On the Benefits of Generosity to Your Marriage and Your Children


“Some of the biggest challenges in relationships come from the fact that most people enter a relationship in order to get something: they’re trying to find someone who’s going to make them feel good. In reality, the only way a relationship will last is if you see your relationship as a place that you go to give, and not a place that you go to take.” – Anthony Robbins

This post is taken from http://well.blogs.nytimes.com/2011/12/08/is-generosity-better-than-sex/

The Generous Marriage

“[G]enerosity [means] going above and beyond the ordinary expectations with small acts of service and making an extra effort to be affectionate.”

By Tara Parker-Pope

December 8, 2011, 7:00 am

 
Hammerpress

 

This column appears in the Dec. 11 issue of The New York Times Magazine.

From tribesmen to billionaire philanthropists, the social value of generosity is already well known. But new research suggests it also matters much more intimately than we imagined, even down to our most personal relationships.

Researchers from the University of Virginia’s National Marriage Project recently studied the role of generosity in the marriages of 2,870 men and women. Generosity was defined as “the virtue of giving good things to one’s spouse freely and abundantly” — like simply making them coffee in the morning — and researchers quizzed men and women on how often they behaved generously toward their partners. How often did they express affection? How willing were they to forgive?

The responses went right to the core of their unions. Men and women with the highest scores on the generosity scale were far more likely to report that they were “very happy” in their marriages. The benefits of generosity were particularly pronounced among couples with children. Among the parents who posted above-average scores for marital generosity, about 50 percent reported being “very happy” together. Among those with lower generosity scores, only about 14 percent claimed to be “very happy,” according to the latest “State of Our Unions” report from the National Marriage Project.

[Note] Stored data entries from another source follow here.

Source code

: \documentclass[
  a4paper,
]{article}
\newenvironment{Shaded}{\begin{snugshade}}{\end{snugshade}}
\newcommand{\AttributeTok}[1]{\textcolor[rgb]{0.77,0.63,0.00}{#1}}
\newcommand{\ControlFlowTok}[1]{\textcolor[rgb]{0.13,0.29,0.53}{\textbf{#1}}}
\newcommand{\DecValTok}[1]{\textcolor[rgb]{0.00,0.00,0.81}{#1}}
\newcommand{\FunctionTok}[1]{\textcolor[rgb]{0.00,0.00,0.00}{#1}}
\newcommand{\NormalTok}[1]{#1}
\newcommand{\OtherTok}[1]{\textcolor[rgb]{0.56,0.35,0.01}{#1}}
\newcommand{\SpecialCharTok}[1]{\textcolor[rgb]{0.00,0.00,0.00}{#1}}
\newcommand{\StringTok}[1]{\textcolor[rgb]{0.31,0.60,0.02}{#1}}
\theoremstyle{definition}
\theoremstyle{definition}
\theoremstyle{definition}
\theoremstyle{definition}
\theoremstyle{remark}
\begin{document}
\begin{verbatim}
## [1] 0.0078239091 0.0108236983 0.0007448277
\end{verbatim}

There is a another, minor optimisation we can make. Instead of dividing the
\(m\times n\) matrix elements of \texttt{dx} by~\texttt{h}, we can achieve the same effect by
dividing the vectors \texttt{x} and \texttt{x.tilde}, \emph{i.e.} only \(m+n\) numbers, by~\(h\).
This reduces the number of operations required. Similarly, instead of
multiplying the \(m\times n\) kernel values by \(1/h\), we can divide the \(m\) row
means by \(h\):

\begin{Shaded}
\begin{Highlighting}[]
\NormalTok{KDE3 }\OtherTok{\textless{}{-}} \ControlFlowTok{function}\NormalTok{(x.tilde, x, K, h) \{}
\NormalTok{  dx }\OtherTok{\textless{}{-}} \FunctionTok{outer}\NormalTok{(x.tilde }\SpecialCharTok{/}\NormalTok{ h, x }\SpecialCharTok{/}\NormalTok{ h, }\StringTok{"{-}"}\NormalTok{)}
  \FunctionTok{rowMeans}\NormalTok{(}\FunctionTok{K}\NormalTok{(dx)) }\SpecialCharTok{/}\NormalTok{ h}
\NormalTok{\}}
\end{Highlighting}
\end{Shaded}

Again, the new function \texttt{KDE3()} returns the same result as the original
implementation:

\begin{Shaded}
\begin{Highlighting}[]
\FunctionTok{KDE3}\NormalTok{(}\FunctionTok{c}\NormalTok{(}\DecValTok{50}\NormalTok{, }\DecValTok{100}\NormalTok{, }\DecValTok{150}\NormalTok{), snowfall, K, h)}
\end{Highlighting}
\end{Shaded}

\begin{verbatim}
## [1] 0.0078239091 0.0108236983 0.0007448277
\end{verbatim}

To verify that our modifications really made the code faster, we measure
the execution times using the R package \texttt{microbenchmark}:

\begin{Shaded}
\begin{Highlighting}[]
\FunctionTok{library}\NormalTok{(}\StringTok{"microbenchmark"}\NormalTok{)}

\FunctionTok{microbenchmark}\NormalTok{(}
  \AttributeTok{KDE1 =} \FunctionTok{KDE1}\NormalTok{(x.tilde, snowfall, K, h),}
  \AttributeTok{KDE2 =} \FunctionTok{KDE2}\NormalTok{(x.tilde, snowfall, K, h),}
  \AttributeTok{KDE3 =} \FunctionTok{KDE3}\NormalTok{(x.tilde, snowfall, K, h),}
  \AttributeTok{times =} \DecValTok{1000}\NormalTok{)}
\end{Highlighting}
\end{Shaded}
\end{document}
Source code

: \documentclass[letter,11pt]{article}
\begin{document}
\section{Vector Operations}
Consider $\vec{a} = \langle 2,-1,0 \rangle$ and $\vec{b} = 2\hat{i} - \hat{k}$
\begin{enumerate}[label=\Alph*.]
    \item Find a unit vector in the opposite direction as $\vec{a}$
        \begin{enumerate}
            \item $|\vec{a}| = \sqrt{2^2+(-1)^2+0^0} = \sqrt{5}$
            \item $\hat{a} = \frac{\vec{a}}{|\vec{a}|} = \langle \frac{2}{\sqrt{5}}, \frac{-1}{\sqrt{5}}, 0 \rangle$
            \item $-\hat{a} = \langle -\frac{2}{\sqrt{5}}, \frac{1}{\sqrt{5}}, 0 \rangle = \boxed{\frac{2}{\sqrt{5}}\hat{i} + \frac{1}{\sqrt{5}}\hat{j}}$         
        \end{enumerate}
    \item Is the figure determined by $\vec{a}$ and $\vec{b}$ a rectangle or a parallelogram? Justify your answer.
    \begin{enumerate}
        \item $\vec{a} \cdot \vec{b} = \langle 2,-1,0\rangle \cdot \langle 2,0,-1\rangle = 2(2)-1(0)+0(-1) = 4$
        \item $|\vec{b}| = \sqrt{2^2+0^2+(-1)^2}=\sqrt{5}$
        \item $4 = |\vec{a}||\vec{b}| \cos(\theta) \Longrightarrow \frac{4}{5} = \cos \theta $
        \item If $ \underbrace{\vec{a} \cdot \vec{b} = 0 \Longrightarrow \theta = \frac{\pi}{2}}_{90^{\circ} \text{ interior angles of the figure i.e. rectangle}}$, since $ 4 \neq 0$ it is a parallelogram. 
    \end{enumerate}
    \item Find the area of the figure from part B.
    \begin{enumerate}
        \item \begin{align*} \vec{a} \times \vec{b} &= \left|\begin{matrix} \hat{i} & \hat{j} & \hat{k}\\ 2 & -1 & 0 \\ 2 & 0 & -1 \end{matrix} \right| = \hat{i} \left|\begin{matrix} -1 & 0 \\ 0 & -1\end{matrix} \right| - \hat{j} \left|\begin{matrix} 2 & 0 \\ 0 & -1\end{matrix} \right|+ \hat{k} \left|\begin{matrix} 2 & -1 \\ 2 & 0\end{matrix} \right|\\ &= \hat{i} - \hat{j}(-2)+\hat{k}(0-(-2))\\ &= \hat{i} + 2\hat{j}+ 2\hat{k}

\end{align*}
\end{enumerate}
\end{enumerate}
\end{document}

While sexual intimacy, commitment and communication are important, the focus on generosity adds a new dimension to our understanding of marital success. Though this conclusion may seem fairly self-evident, it’s not always easy to be generous to a romantic partner. The noted marriage researcher John Gottman has found that successful couples say or do at least five positive things for each negative interaction with their partner — not an easy feat.

“In marriage we are expected to do our fair share when it comes to housework, child care and being faithful, but generosity is going above and beyond the ordinary expectations with small acts of service and making an extra effort to be affectionate,” explains the University of Virginia’s W. Bradford Wilcox, who led the research. “Living that spirit of generosity in a marriage does foster a virtuous cycle that leads to both spouses on average being happier in the marriage.”

Social scientists are now wondering if this virtuous cycle extends to children too. In a study of 3-year-old twins, Israeli researchers have identified a genetic predisposition toward generosity that may be further influenced by a parent’s behavior. Preliminary findings suggest that children with more-engaged parents are more likely to be generous toward others, which may bode well for their future relationships — and their parents’ too.

“We see meaningful differences in parents’ behaviors,” said Ariel Knafo, the principal investigator and a psychologist at Hebrew University in Jerusalem. “In the long run we’d like to be able to see whether it’s children’s generosity that also makes parents more kind or the other way around. Probably it’s both.”

Do you have a generous relationship? Take our quiz to find out.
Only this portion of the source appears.